La diagnosi funzionale:

• è un atto di natura socio sanitaria;

• è redatta dall’èquipe multidisciplinare che ha in carico il minore;

• è consegnata alla famiglia che provvederà a consegnarla all’Istituto scolastico frequentato secondo i tempi indicati dal DPCM 185/2006 e comunque in tempo utile per consentire alla scuola la determinazione dell’organico necessario alla integrazione dell’alunno con disabilità;

• descrive la situazione clinico-funzionale del minore al momento dell’accertamento ed evidenzia i deficit e le potenzialità sul piano cognitivo, affettivo-relazionale, sensoriale….;

• include le informazioni essenziali utili per individuare con i diversi attori coinvolti i supporti più opportuni e consentire alla scuola e all’ente locale l’attribuzione delle necessarie risorse;

• deve essere aggiornata al passaggio dalla scuola dell’infanzia alla scuola primaria, dalla scuola primaria alla scuola secondaria di primo grado, dalla scuola secondaria di primo grado alla scuola secondaria di secondo grado o alla formazione professionale regionale. Può anche essere aggiornata in qualunque momento vi siano cambiamenti significativi del quadro di base, tali da richiedere modifiche relative alle risorse da attivare.

Si fa presente a tale proposito che per venire incontro alle esigenze dei bambini e delle loro famiglie la Giunta regionale ha introdotto per le strutture pubbliche e private accreditate per la riabilitazione la tariffazione delle sedute diagnostiche a decorrere dal 2008.

TEMPISTICA per la stesura della DIAGNOSI FUNZIONALE

per bambini di prima iscrizione (al nido, alla materna o alla scuola primaria) entro la scadenza delle iscrizioni

per bambini che stanno frequentando (vedi ‘Accertamento collegiale’) entro aprile maggio

  aggiornamenti: al passaggio di ordine di scuola e/o in presenza di significativi cambiamenti del quadro, al momento dell’iscrizione

 

Coordinamento del processo

L’obiettivo della integrazione scolastica dei disabili si raggiunge attraverso il coinvolgimento dei molti e differenti attori, come peraltro sottolineato anche dal DPCM 185/2006.

Per governare e presidiare il processo nelle differenti articolazioni e livelli (amministrativo-procedurale, sui singoli casi, ….) è fondamentale la funzione di coordinamento.

Il concetto di Governance è il paradigma di riferimento inteso come la capacità delle istituzioni di coordinare e orientare l’azione dei diversi attori del sistema sociale e formativo, valorizzando le attività di regolazione orientamento.

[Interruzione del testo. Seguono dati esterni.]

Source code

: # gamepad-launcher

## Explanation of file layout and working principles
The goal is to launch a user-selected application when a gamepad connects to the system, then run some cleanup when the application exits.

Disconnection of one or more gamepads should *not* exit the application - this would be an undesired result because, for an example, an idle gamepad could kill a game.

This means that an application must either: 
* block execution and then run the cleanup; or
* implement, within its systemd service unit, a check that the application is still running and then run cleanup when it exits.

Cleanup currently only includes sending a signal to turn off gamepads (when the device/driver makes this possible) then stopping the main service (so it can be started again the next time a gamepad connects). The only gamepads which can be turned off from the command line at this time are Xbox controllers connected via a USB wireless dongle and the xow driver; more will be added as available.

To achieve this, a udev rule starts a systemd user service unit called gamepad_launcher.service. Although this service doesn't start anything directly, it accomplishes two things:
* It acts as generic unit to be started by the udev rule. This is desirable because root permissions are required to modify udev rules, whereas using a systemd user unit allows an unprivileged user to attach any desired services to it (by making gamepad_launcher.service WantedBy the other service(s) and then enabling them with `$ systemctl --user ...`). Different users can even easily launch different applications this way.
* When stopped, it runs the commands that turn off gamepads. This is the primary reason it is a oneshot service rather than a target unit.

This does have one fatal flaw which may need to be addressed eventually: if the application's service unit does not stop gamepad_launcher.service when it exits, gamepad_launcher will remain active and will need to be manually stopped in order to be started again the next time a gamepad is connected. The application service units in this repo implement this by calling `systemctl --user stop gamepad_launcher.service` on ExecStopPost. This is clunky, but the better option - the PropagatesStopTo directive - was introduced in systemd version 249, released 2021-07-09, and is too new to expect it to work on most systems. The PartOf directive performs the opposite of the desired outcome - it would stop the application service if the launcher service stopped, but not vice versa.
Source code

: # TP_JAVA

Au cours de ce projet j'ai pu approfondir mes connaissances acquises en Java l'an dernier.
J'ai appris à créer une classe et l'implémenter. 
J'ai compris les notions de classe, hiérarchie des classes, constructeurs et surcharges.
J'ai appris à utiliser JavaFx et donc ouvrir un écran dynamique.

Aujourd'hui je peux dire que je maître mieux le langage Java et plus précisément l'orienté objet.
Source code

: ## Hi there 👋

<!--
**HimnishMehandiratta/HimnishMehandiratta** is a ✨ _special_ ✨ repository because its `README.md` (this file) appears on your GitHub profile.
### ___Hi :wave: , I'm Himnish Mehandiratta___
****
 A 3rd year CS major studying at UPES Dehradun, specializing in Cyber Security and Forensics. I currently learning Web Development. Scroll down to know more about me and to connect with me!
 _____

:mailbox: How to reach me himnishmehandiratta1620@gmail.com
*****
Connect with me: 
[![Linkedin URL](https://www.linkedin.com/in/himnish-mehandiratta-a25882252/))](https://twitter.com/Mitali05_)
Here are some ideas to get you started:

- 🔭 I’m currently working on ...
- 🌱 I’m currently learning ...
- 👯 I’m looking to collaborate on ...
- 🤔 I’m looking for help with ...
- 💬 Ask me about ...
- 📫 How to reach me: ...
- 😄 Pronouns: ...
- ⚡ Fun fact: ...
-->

Si tratta di stabilire alleanze fra gli enti territoriali, i servizi, le istituzioni scolastiche, le associazioni per la ricognizione delle esigenze e lo sviluppo della relativa offerta sul territorio (Linee guida MIUR).

Tale funzione di coordinamento viene garantita dall’azione congiunta del GLIR (Gruppo di Lavoro Interistituzionale Regionale) con i 12 GLIP (Gruppi di Lavoro Interistituzionali Provinciali) e i relativi CTRH (Centri Territoriali Risorse) nella loro nuova composizione che prevede anche la presenza di UONPIA, ASL , Enti Locali e Associazioni. All’interno dell’istituzione scolastica viene esercitata dai GLH ( di istituto e operativo ).